Personal information
- Full name: Dragi Kocev Драги Коцев
- Date of birth: 25 February 1987 (age 39)
- Place of birth: Radoviš, SR Macedonia
- Height: 1.84 m (6 ft 0 in)
- Position: Winger

Youth career
- 1995–2001: FK Jaka
- 2001–2004: Pirin Blagoevgrad

Senior career*
- Years: Team / Apps / (Gls)
- 2004–2010: Pirin Blagoevgrad / 106 / (12)
- 2007–2008: → Pirin GD (loan) / 19 / (8)
- 2010–2013: Lokomotiv Plovdiv / 48 / (2)
- 2012–2013: → Pirin GD (loan) / 24 / (1)
- 2013: Pirin GD / 12 / (0)
- 2014–2015: Pirin Blagoevgrad / 33 / (5)

International career
- 2005–2006: Macedonia U19

= Dragi Kocev =

Macedonian footballer (born 1987)

Dragi Kocev (Драги Коцев; born 25 February 1987 in Radoviš, SFR Yugoslavia) is a Macedonian footballer who plays as an attacking midfielder.

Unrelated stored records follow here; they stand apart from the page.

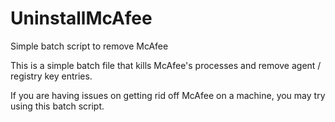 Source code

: # UninstallMcAfee
Simple batch script to remove McAfee 


This is a simple batch file that kills McAfee's processes and remove agent / registry key entries.

If you are having issues on getting rid off McAfee on a machine, you may try using this batch script.
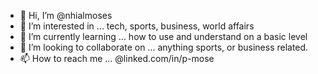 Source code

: - 👋 Hi, I’m @nhialmoses
- 👀 I’m interested in ... tech, sports, business, world affairs 
- 🌱 I’m currently learning ... how to use  and understand on a basic level 
- 💞️ I’m looking to collaborate on ... anything sports, or business related. 
- 📫 How to reach me ... @linked.com/in/p-mose

<!---
nhialmoses/nhialmoses is a ✨ special ✨ repository because its `README.md` (this file) appears on your GitHub profile.
You can click the Preview link to take a look at your changes.
--->
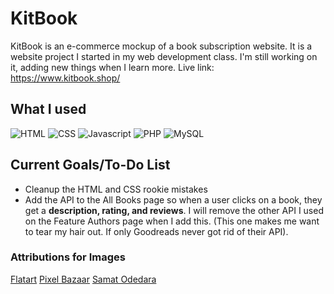 # KitBook

KitBook is an e-commerce mockup of a book subscription website. It is a website project I started in my web development class. I'm still working on it, adding new things when I learn more. 
Live link: https://www.kitbook.shop/

## What I used
![HTML](https://github.com/SydG04/cis170/assets/113223819/4991ce7a-7b9d-41c6-a4d1-82cd633bb50a)
![CSS](https://github.com/SydG04/cis170/assets/113223819/dd051432-75c0-4b55-b8ce-e849c1493394)
![Javascript](https://github.com/SydG04/cis170/assets/113223819/2c9a36a5-79f5-4f60-9b68-3e549a17c64d)
![PHP](https://github.com/SydG04/cis170/assets/113223819/e5e658a1-2065-4fef-9b6f-93c1a4ac19f8)
![MySQL](https://github.com/SydG04/cis170/assets/113223819/d00758d6-3fe1-49bf-b176-030569706245)

## Current Goals/To-Do List
- Cleanup the HTML and CSS rookie mistakes
- Add the API to the All Books page so when a user clicks on a book, they get a **description, rating, and reviews**. I will remove the other API I used on the Feature Authors page when I add this. (This one makes me want to tear my hair out. If only Goodreads never got rid of their API). 

### Attributions for Images
[Flatart](https://www.iconfinder.com/Flatart)
[Pixel Bazaar](https://www.iconfinder.com/pixelbazaar)
[Samat Odedara](https://www.iconfinder.com/samatodedara)
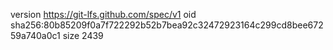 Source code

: version https://git-lfs.github.com/spec/v1
oid sha256:80b85209f0a7f722292b52b7bea92c32472923164c299cd8bee67259a740a0c1
size 2439
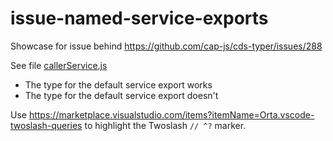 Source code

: # issue-named-service-exports

Showcase for issue behind https://github.com/cap-js/cds-typer/issues/288

See file [callerService.js](./srv/callerService.js)
- The type for the default service export works
- The type for the default service export doesn't

Use https://marketplace.visualstudio.com/items?itemName=Orta.vscode-twoslash-queries to highlight the Twoslash `// ^?` marker. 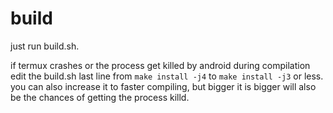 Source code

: # build 
just run build.sh.

if termux crashes or the process get killed by android during compilation edit the build.sh last line from `make install -j4` to `make install -j3` or less. you can also increase it to faster compiling, but bigger it is bigger will also be the chances of getting the process killd.
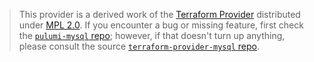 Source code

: > This provider is a derived work of the [Terraform Provider](https://github.com/petoju/terraform-provider-mysql)
> distributed under [MPL 2.0](https://www.mozilla.org/en-US/MPL/2.0/). If you encounter a bug or missing feature,
> first check the [`pulumi-mysql` repo](https://github.com/unobravo/pulumi-mysql/issues); however, if that doesn't turn up anything,
> please consult the source [`terraform-provider-mysql` repo](https://github.com/petoju/terraform-provider-mysql/issues).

In June 2005, he received a Bulgarian passport. In 2005 and 2006 Kocev was a member of the Macedonian national under-19 football team.

==Club career==
Born in Radoviš, Kocev start to play football in local club FK Jaka. When he was only 14 years old he went to Blagoevgrad, together with his compatriot Zoran Zlatkovski, and their first club in Bulgaria was Pirin Blagoevgrad, where they progressed through the youth ranks before becoming part of the senior side. Kocev made his A PFG debut in 2004. During the season 2007/08 Kocev was loaned to Pirin Gotse Delchev and played one year in Bulgarian second division.

===Lokomotiv Plovdiv===
Kocev signed with Lokomotiv Plovdiv on 26 July 2010 on a two-year deal. He made his debut on 31 July in a 1–1 away draw against Vidima-Rakovski. Kocev scored his first A PFG goal for Lokomotiv in a 3–0 win against Akademik Sofia on 6 November.